The instructions 624 may further be transmitted or received over a communications network 626 using a transmission medium via the network interface device 620 utilizing any one of a number of transfer protocols (e.g., frame relay, internet protocol (IP), transmission control protocol (TCP), user datagram protocol (UDP), hypertext transfer protocol (HTTP), etc.). Example communication networks may include a local area network (LAN), a wide area network (WAN), a packet data network (e.g., the Internet), mobile telephone networks (e.g., cellular networks), Plain Old Telephone (POTS) networks, and wireless data networks (e.g., Institute of Electrical and Electronics Engineers (IEEE) 802.11 family of standards known as Wi-Fi®, IEEE 802.16 family of standards known as WiMax®), IEEE 802.15.4 family of standards, peer-to-peer (P2P) networks, among others. In an example, the network interface device 620 may include one or more physical jacks (e.g., Ethernet, coaxial, or phone jacks) or one or more antennas to connect to the communications network 626. In an example, the network interface device 620 may include a plurality of antennas to wirelessly communicate using at least one of single-input multiple-output (SIMO), multiple-input multiple-output (MIMO), or multiple-input single-output (MISO) techniques. The term “transmission medium” shall be taken to include any intangible medium that is capable of storing, encoding or carrying instructions for execution by the machine 600, and includes digital or analog communications signals or other intangible medium to facilitate communication of such software.


Various Notes & Examples

Each of these non-limiting examples may stand on its own, or may be combined in various permutations or combinations with one or more of the other examples.


Example 1 is a device for gesture controlled output, the device including processing circuitry to: receive sensor input information from a wearable device, the sensor input information including accelerometer data, gyroscope data, and magnetometer data; determine, using the sensor input information, a gravity vector and a magnetic field; determine a change in horizontal angle, rotational angle, or vertical angle based on the sensor input information, the gravity vector, and the magnetic field; determine a gesture based on the change in the horizontal angle, the rotational angle, or the vertical angle; and output an indication, based on the gesture, the indication including instructions for playing sound.

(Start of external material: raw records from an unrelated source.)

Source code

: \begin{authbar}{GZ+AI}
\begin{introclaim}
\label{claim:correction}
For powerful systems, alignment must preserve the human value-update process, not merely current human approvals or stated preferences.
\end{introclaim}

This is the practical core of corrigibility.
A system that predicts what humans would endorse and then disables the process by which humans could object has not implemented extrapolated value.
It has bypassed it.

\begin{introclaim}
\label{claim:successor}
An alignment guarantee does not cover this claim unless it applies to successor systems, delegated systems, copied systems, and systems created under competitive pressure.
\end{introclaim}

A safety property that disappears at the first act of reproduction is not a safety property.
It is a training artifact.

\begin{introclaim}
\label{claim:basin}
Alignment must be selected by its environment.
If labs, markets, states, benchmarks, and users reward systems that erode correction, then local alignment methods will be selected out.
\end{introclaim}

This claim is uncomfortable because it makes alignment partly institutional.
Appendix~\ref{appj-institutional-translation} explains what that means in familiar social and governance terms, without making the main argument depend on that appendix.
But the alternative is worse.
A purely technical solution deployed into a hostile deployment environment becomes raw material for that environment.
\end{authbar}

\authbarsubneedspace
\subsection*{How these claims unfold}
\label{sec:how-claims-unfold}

In Example 2, the subject matter of Example 1 optionally includes wherein the processing circuitry is further to determine an initial state of the wearable device and wherein the change in the horizontal angle, the rotational angle, or the vertical angle includes a change from the initial state.


In Example 3, the subject matter of any one or more of Examples optionally include wherein to determine the gesture, the processing circuitry is to use the accelerometer data to determine a three-axis linear acceleration vector.


In Example 4, the subject matter of Example 3 optionally includes wherein to determine the gesture, the processing circuitry is to determine a directional impulse vector using the three-axis linear acceleration and the gyroscope data.


In Example 5, the subject matter of any one or more of Examples 1-4 optionally include wherein to determine the gesture, the processing circuitry is to determine a wrist angle using the gyroscope data and the gravity vector.


In Example 6, the subject matter of any one or more of Examples 1-5 optionally include wherein to determine the gesture, the processing circuitry is to determine a forearm inclination using the gravity vector.


In Example 7, the subject matter of any one or more of Examples 1-6 optionally include wherein to determine the gesture, the processing circuitry is to determine a horizontal angle using the gravity vector and the magnetic field.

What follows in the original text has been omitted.